They are also taught how to turn on lights, open doors, and retrieve dropped items. They follow their handlers everywhere, attending classes, observing recreational activities, and going to meals. Once a week, an America’s VetDogs instructor travels to the facility to provide instruction to fit the Guide Dog Foundation’s curriculum.
On the weekends, volunteer puppy raisers take the dogs into the real world, where they can experience busy streets, stores, car rides, and a home environment. They are also exposed to restaurants, libraries, other animals, and children to prepare them for life after training. The program relies heavily on the weekend raisers, and those who work full-time have an opportunity to participate.

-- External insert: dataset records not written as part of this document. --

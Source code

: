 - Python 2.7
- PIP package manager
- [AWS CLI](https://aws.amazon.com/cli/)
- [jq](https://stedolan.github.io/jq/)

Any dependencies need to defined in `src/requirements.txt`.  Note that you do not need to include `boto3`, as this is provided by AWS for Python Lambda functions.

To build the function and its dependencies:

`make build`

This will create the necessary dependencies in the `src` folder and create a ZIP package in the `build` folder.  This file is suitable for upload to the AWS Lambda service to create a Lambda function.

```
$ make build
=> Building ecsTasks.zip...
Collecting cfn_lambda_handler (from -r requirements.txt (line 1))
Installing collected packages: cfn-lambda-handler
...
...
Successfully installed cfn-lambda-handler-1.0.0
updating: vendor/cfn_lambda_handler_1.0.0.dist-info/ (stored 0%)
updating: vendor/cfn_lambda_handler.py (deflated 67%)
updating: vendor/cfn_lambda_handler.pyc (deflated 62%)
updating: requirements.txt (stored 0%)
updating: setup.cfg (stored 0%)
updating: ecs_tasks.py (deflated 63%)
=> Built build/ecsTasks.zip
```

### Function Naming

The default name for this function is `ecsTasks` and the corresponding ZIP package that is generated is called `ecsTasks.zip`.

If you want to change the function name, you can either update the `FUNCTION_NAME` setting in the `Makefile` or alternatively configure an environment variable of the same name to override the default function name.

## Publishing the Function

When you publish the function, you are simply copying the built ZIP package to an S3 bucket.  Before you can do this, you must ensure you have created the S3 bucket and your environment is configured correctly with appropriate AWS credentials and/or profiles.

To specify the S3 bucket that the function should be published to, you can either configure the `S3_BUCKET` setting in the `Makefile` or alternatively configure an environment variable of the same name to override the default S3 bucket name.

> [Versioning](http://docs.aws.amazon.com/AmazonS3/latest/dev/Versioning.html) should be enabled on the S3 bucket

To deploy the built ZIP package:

Erin Sullivan, a resident of Massachusetts whose brother is a veteran, has raised three puppies for the program. Sullivan told PupJournal,
“I’m honored to be doing something that benefits such a humble group of men and women. My weekends might be more carefully planned out than the average person’s, but I have an adorable sidekick who makes me and others smile, and who helps me have thoughtful and wonderful conversations with people about veterans, PTSD, our prison systems, and how fulfilling volunteering can be.”
The dogs spend their time in prisons until they are about 16 months old, and proceed to receive advanced training at the Guide Dog Foundation. They are then matched with the right veterans to suit their specific needs.
Since 2003, VetDogs has placed more than 400 assistance dogs with disabled veterans, free of charge. Currently, there are more than 150 service dogs in the field providing mobility and independence to veterans, active-duty service members, and first responders with disabilities.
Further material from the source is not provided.